Located in the central Pyrenees of Huesca in the Sobrarbe region and declared National Heritage by UNESCO, the Ordesa y Monte Perdido National Park is the set of four valleys: Ordesa, Añisclo, Escuaín and Pineta. The National Park is also doubly protected, since it is included in the UNESCO World Geopark of Sobrarbe-Pyrenees.
The Ordesa Valley is one of the four valleys of the National Park of Ordesa and Monte Perdido, being the most emblematic and visited annually.
There are many activities you can do in this environment. A classic excursion suitable for all ages is the one that leads to the Cola de Caballo. At an altitude of 1800 meters, do not miss the 54-meter waterfall, one of the highest in Europe. During the course of the journey through lush green forests, you will enjoy other natural sites that will leave you speechless. These are the steps of Soaso, a succession of several waterfalls at different heights.
Another special corner that you will contemplate is the Arripas waterfall, and 500 meters further on, you will also find the cave waterfall and the Estrecho waterfall.
If adventure sports are your thing, get ready for a unique experience doing descents and rafting through the most beautiful places of the Aragonese Pyrenees. If you want more information about the wide range of activities on offer in this place, find out more at the Torla Visitor Center and at the Ordesa Meadow Information Point.
It is accessed from the town of Escalona taking the detour to the Añisclo Canyon. If you continue along this road, you will arrive at the San Úrbez parking lot. From here you can set off on various hiking excursions.
It starts with a circular itinerary of 45 minutes that will lead you to different viewpoints such as the Bellós river bridge, until you reach the Aso river. Another circular route a little longer but worthwhile is that of the uninhabited village of Sercué, emptied after a massive rural exodus. If you want to reach the spectacular Fuenblanca waterfall as the end point of the journey, you will need to embark on a demanding 4-hour hike. You can take a break and stop to contemplate the views at the Ripareta, a pleasant plane next to the river surrounded by beech and grasslands.
Pineta Valley and Cirque
The Pineta Valley together with the Ordesa Valley concentrate 70% of the total visits to the National Park. One of the distinctive features of this natural site is the source of the Cinca River, as well as the lushness that characterizes its forests.
The head of the valley is constituted by the Pineta cirque, a place where you will find several three-thousanders. There you will find the symbolic Monte Perdido (3,355m), and others such as Marboré or Tuca Roya.
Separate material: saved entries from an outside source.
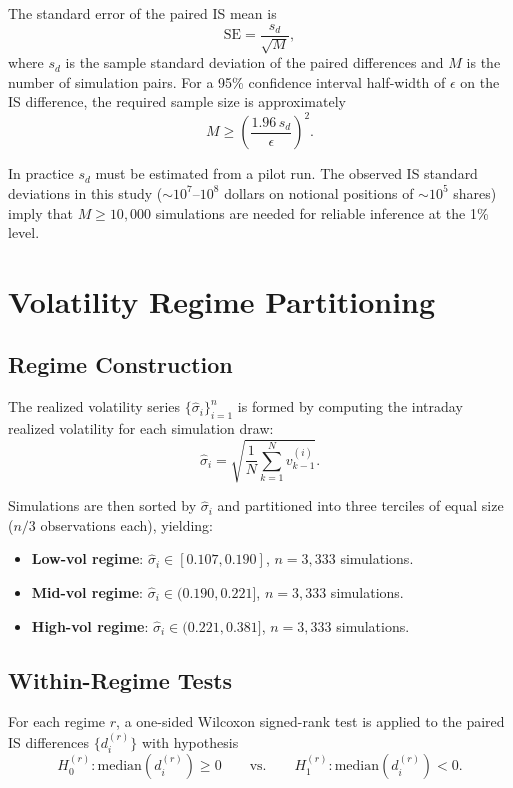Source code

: \documentclass[11pt]{article}
\begin{document}
The standard error of the paired IS mean is
\[
\mathrm{SE} = \frac{s_d}{\sqrt{M}},
\]
where $s_d$ is the sample standard deviation of the paired differences and $M$ is the number of simulation pairs. For a 95\% confidence interval half-width of $\epsilon$ on the IS difference, the required sample size is approximately
\[
M \geq \left(\frac{1.96\,s_d}{\epsilon}\right)^2.
\]

In practice $s_d$ must be estimated from a pilot run. The observed IS standard deviations in this study ($\sim 10^7$--$10^8$ dollars on notional positions of $\sim 10^5$ shares) imply that $M \geq 10{,}000$ simulations are needed for reliable inference at the 1\% level.

\section{Volatility Regime Partitioning}
\label{app:regimes}

\subsection{Regime Construction}

The realized volatility series $\{\hat\sigma_i\}_{i=1}^n$ is formed by computing the intraday realized volatility for each simulation draw:
\[
\hat\sigma_i = \sqrt{\frac{1}{N}\sum_{k=1}^N v_{k-1}^{(i)}}.
\]

Simulations are then sorted by $\hat\sigma_i$ and partitioned into three terciles of equal size ($n/3$ observations each), yielding:
\begin{itemize}
\item \textbf{Low-vol regime}: $\hat\sigma_i \in [0.107, 0.190]$, $n = 3{,}333$ simulations.
\item \textbf{Mid-vol regime}: $\hat\sigma_i \in (0.190, 0.221]$, $n = 3{,}333$ simulations.
\item \textbf{High-vol regime}: $\hat\sigma_i \in (0.221, 0.381]$, $n = 3{,}333$ simulations.
\end{itemize}

\subsection{Within-Regime Tests}

For each regime $r$, a one-sided Wilcoxon signed-rank test is applied to the paired IS differences $\{d_i^{(r)}\}$ with hypothesis
\[
H_0^{(r)}: \mathrm{median}(d_i^{(r)}) \geq 0
\qquad\text{vs.}\qquad
H_1^{(r)}: \mathrm{median}(d_i^{(r)}) < 0.
\]
\end{document}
There is a wide range of excursions to do in this environment for groups of experienced mountaineers as well as for families. From Go Aragón, we propose two classic itineraries to appreciate the landscape. Los llanos de la Larri is a simple circular route without a great slope, which runs along a pleasant walk until you reach the green meadows of the interior of the valley. The Pineta balcony becomes more difficult. A 5-hour ascent will be worth it if you want to take a spectacular panoramic view of the valley. And if you walk 30 minutes more, you will reach Marboré Lake, a beautiful place to contemplate the glacier.
The Escuaín Gorges are the smallest and least crowded of the four sectors that make up the National Park. For this reason, you will be exponentially surprised by the number of hidden places inside. The Escuaín gorge is a natural narrowing sculpted by the Yaga River as it passes through, an authentic karst phenomenon.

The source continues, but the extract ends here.